• [Assigned task]
Reproduce the listing exactly, so that no line differs from the original.

--- Recorded data Enclosed Below ---

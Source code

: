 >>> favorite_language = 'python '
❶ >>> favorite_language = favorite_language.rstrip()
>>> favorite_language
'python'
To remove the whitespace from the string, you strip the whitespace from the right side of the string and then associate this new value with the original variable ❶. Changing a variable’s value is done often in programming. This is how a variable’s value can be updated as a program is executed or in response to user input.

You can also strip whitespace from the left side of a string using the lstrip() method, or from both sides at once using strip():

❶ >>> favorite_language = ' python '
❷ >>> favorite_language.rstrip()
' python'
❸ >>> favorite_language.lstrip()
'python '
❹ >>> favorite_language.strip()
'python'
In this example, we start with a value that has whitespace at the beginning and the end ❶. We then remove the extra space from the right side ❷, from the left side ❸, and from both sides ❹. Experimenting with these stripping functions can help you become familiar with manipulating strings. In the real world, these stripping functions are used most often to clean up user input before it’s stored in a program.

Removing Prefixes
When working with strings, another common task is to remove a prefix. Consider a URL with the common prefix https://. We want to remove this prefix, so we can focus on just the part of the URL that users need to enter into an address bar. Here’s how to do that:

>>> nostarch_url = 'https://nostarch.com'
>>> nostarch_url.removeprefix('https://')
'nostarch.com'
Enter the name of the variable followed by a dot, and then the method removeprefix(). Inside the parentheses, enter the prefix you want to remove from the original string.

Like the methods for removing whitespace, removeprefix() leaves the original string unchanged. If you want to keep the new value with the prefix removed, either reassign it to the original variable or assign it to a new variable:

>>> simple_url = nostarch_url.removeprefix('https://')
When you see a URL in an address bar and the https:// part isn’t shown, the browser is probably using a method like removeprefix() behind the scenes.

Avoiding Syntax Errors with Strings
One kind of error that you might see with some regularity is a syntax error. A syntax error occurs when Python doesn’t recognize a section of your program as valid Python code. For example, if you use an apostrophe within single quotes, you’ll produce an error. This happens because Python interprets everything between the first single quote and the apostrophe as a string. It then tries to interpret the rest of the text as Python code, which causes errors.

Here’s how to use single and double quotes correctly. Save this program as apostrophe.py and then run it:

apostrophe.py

--- End of Enclosed Recorded data ---

• [Response]
Source code

: >>> favorite_language = 'python '
❶ >>> favorite_language = favorite_language.rstrip()
>>> favorite_language
'python'
To remove the whitespace from the string, you strip the whitespace from the right side of the string and then associate this new value with the original variable ❶. Changing a variable’s value is done often in programming. This is how a variable’s value can be updated as a program is executed or in response to user input.

You can also strip whitespace from the left side of a string using the lstrip() method, or from both sides at once using strip():

❶ >>> favorite_language = ' python '
❷ >>> favorite_language.rstrip()
' python'
❸ >>> favorite_language.lstrip()
'python '
❹ >>> favorite_language.strip()
'python'
In this example, we start with a value that has whitespace at the beginning and the end ❶. We then remove the extra space from the right side ❷, from the left side ❸, and from both sides ❹. Experimenting with these stripping functions can help you become familiar with manipulating strings. In the real world, these stripping functions are used most often to clean up user input before it’s stored in a program.

Removing Prefixes
When working with strings, another common task is to remove a prefix. Consider a URL with the common prefix https://. We want to remove this prefix, so we can focus on just the part of the URL that users need to enter into an address bar. Here’s how to do that:

>>> nostarch_url = 'https://nostarch.com'
>>> nostarch_url.removeprefix('https://')
'nostarch.com'
Enter the name of the variable followed by a dot, and then the method removeprefix(). Inside the parentheses, enter the prefix you want to remove from the original string.

Like the methods for removing whitespace, removeprefix() leaves the original string unchanged. If you want to keep the new value with the prefix removed, either reassign it to the original variable or assign it to a new variable:

>>> simple_url = nostarch_url.removeprefix('https://')
When you see a URL in an address bar and the https:// part isn’t shown, the browser is probably using a method like removeprefix() behind the scenes.

Avoiding Syntax Errors with Strings
One kind of error that you might see with some regularity is a syntax error. A syntax error occurs when Python doesn’t recognize a section of your program as valid Python code. For example, if you use an apostrophe within single quotes, you’ll produce an error. This happens because Python interprets everything between the first single quote and the apostrophe as a string. It then tries to interpret the rest of the text as Python code, which causes errors.

Here’s how to use single and double quotes correctly. Save this program as apostrophe.py and then run it:

apostrophe.py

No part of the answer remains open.